▸ **Task objective**
Print word for word the first line of the records below and every following line through the one containing "Most AI interactions"; print nothing else.

[Stored data]
○ ○ ○ ○ ○ ○ ○
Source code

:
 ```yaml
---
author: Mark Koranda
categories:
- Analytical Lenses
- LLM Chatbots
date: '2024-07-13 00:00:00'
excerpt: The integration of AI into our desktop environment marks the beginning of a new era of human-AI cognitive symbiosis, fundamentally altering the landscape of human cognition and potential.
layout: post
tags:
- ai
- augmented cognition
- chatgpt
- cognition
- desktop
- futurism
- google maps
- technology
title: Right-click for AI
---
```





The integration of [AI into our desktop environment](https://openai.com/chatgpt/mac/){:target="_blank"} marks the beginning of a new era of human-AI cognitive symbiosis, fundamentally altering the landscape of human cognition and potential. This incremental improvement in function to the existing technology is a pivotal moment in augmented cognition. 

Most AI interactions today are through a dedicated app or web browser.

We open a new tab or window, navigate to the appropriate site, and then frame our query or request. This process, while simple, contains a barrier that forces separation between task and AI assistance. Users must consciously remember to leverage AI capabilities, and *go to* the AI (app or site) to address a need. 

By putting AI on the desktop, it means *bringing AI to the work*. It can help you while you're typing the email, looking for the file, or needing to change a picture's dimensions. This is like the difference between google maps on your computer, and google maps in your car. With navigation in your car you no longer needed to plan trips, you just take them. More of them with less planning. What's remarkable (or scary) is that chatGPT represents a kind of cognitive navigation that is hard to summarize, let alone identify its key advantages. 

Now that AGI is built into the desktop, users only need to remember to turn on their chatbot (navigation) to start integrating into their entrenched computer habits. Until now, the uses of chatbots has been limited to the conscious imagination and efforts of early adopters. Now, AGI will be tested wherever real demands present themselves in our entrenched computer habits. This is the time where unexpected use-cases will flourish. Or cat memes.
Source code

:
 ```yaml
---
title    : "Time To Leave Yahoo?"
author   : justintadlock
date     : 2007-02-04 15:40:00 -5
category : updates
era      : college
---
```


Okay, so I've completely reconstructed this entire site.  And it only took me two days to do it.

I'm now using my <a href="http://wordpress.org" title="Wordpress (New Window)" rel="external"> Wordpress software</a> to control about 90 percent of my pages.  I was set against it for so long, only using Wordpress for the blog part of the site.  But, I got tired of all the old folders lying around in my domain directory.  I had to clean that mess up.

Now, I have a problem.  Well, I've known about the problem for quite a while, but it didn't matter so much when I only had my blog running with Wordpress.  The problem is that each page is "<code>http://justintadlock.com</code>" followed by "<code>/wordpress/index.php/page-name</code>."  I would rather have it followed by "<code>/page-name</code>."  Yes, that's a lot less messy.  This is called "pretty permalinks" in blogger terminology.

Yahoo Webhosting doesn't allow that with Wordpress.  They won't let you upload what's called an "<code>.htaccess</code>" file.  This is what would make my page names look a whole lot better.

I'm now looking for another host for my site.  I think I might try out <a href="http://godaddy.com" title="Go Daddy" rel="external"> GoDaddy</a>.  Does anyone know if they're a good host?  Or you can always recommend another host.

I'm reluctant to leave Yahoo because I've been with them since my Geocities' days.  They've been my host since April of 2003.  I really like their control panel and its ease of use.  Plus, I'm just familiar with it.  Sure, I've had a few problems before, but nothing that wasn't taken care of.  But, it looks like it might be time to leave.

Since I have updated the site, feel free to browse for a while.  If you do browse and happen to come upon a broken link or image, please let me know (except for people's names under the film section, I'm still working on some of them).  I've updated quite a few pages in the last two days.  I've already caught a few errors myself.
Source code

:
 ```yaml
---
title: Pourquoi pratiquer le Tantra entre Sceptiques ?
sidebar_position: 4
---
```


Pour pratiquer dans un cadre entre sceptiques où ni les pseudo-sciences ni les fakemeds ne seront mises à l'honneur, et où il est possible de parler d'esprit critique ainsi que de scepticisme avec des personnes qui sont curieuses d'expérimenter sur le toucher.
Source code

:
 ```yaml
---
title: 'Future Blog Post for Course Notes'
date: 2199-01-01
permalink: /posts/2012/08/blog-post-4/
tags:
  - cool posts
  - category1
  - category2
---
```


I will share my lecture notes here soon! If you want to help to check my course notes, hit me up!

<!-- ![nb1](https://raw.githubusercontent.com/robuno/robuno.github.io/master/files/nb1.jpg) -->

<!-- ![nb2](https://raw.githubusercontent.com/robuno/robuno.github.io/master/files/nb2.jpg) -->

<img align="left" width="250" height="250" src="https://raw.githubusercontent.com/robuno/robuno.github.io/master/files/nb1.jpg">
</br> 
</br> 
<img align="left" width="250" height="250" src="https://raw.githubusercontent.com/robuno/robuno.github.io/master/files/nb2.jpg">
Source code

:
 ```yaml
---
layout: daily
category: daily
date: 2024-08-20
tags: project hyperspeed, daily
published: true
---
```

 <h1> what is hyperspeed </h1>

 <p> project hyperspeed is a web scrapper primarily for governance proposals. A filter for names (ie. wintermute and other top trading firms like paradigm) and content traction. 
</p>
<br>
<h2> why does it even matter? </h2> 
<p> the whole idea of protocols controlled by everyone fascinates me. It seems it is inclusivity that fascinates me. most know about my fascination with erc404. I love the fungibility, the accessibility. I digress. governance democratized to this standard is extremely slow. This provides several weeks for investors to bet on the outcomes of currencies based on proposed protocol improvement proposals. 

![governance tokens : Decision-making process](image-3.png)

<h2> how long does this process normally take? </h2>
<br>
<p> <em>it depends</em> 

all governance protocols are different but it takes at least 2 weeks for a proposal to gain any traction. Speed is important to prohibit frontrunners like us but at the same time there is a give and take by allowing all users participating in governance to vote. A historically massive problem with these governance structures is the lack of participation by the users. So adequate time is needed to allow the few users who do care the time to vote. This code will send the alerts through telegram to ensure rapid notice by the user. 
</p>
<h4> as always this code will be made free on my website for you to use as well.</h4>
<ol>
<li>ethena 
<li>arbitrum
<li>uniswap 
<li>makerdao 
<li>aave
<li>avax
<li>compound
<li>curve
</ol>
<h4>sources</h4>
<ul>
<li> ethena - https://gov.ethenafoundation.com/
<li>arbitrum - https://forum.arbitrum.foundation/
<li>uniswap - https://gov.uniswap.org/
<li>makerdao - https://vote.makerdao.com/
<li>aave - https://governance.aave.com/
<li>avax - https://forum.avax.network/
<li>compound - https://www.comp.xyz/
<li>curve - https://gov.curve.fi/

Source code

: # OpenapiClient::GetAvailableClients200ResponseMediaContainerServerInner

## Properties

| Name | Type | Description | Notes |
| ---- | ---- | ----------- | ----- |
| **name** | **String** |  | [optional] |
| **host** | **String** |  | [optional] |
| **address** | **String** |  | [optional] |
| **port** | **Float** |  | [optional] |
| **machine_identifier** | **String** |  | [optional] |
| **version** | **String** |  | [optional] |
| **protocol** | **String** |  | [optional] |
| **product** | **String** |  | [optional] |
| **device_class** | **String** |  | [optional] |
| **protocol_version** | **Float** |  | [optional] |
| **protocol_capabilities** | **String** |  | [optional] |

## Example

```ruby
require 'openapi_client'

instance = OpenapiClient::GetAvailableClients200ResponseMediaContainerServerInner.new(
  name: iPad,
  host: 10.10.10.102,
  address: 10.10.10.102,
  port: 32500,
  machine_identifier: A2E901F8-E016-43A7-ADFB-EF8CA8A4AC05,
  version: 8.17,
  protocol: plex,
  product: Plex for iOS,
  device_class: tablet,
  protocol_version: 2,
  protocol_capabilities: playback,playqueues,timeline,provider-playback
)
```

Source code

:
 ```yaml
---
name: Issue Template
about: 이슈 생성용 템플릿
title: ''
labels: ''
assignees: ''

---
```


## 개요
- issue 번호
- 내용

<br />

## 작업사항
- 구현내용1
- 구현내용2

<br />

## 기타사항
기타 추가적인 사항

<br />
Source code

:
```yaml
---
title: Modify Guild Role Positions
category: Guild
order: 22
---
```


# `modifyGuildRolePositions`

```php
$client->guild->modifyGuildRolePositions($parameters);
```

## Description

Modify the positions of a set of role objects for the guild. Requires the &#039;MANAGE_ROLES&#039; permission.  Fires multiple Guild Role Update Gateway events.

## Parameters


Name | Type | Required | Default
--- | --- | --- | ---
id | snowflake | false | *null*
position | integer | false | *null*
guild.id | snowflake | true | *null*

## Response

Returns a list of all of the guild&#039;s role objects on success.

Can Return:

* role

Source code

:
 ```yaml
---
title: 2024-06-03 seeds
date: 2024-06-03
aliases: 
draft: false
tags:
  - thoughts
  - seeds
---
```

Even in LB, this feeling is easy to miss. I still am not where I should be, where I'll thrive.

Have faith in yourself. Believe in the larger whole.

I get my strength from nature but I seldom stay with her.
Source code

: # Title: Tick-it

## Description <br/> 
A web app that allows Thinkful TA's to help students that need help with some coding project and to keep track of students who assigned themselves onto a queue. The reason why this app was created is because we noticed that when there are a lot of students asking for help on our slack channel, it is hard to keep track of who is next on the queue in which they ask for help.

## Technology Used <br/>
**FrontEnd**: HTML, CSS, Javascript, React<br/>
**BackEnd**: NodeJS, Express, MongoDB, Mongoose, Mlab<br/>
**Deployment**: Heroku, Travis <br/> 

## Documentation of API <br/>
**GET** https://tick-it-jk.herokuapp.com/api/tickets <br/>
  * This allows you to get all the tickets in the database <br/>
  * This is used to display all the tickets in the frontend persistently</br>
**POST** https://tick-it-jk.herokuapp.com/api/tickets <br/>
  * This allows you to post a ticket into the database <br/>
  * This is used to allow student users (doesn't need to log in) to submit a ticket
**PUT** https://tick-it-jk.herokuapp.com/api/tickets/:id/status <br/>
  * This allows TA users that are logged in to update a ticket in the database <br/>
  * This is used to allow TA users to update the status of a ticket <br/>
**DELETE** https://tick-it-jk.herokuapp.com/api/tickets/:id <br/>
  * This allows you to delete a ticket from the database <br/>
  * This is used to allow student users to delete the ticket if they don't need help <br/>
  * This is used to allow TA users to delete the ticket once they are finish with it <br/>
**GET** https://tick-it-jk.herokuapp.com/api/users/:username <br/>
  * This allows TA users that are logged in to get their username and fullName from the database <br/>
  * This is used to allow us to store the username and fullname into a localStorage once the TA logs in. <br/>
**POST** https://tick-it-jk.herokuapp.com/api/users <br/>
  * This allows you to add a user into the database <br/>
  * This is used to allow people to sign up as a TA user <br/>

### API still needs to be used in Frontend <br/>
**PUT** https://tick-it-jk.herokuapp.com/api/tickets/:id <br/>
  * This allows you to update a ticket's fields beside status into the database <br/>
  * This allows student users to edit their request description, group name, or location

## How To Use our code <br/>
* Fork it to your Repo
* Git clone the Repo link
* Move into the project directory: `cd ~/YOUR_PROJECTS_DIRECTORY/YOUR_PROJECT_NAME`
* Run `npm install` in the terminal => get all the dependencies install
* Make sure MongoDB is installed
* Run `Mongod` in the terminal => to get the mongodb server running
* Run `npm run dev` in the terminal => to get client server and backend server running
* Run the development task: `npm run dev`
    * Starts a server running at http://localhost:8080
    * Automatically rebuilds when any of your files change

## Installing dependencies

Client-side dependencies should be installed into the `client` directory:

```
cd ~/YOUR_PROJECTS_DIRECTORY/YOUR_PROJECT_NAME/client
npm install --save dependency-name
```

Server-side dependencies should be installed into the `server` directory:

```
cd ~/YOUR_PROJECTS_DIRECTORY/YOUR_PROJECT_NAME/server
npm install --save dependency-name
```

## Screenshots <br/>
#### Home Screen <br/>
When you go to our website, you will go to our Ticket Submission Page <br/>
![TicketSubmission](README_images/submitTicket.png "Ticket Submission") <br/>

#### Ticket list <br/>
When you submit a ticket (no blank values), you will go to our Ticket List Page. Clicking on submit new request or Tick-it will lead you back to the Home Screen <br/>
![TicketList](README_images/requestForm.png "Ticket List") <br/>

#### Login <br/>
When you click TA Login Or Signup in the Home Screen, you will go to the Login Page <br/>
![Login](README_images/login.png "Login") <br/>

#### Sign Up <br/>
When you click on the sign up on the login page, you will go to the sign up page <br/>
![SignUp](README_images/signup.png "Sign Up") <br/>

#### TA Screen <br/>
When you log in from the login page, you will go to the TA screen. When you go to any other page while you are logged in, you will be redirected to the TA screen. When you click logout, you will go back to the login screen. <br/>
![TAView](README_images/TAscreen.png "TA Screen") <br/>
○ ○ ○ ○ ○ ○ ○
▸ **Reply**
Source code

:
 ```yaml
---
author: Mark Koranda
categories:
- Analytical Lenses
- LLM Chatbots
date: '2024-07-13 00:00:00'
excerpt: The integration of AI into our desktop environment marks the beginning of a new era of human-AI cognitive symbiosis, fundamentally altering the landscape of human cognition and potential.
layout: post
tags:
- ai
- augmented cognition
- chatgpt
- cognition
- desktop
- futurism
- google maps
- technology
title: Right-click for AI
---
```





The integration of [AI into our desktop environment](https://openai.com/chatgpt/mac/){:target="_blank"} marks the beginning of a new era of human-AI cognitive symbiosis, fundamentally altering the landscape of human cognition and potential. This incremental improvement in function to the existing technology is a pivotal moment in augmented cognition. 

Most AI interactions today are through a dedicated app or web browser.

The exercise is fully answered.